-- Source data follows --

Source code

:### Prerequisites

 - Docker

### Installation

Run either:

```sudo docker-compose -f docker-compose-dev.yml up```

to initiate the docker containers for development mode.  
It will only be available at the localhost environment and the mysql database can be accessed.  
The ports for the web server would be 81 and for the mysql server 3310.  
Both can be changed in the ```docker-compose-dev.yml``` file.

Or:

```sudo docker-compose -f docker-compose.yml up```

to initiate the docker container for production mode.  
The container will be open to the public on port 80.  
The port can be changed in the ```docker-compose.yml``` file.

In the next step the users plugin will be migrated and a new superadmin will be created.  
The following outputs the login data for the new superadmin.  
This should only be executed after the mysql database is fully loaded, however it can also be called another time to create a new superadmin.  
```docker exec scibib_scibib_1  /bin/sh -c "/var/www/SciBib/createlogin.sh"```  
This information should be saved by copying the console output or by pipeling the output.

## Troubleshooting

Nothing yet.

-- Source data concluded --
-- Source data follows --

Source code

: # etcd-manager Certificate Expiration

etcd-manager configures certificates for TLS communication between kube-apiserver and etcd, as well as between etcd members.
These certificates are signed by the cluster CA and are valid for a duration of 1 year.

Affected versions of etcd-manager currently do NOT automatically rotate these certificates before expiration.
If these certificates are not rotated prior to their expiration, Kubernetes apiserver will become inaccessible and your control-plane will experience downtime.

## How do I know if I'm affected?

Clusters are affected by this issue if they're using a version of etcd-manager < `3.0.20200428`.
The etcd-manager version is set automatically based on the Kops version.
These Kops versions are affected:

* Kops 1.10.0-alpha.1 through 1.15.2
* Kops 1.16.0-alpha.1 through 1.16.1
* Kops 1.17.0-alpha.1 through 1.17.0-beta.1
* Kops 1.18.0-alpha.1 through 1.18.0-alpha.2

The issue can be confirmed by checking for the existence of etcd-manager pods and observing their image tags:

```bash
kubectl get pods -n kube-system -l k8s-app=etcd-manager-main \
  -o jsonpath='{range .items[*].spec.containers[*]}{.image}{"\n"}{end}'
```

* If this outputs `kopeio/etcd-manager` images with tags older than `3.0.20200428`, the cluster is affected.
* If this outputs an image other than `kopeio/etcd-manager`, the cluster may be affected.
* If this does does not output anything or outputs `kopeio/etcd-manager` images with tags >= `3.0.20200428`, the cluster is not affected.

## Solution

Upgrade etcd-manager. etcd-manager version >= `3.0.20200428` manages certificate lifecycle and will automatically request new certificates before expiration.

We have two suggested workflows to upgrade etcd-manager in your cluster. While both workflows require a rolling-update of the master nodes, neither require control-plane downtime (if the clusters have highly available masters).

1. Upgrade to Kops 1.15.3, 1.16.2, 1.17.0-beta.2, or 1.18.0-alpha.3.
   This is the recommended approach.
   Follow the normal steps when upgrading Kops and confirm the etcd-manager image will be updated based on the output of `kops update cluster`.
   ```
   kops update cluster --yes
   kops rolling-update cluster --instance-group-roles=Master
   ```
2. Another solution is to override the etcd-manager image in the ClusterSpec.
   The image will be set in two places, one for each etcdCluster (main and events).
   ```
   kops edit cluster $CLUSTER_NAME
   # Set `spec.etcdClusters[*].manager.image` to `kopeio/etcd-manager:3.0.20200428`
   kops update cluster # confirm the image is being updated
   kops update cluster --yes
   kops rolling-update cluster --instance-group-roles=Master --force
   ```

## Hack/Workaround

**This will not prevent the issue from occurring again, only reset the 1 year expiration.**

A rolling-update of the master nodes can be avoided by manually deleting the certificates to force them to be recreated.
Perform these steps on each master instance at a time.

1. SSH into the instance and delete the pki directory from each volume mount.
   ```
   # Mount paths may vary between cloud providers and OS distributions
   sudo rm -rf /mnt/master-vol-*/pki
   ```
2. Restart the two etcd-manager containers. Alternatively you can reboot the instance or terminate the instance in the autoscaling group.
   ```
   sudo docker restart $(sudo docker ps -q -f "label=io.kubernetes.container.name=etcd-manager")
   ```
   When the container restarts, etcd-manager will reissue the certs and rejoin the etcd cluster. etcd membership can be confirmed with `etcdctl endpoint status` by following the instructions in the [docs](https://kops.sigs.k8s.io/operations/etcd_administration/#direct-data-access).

-- Source data concluded --

### Problem to work on
In the records, how many lines have the word "before" in them? Only the number is needed.

### Your response
2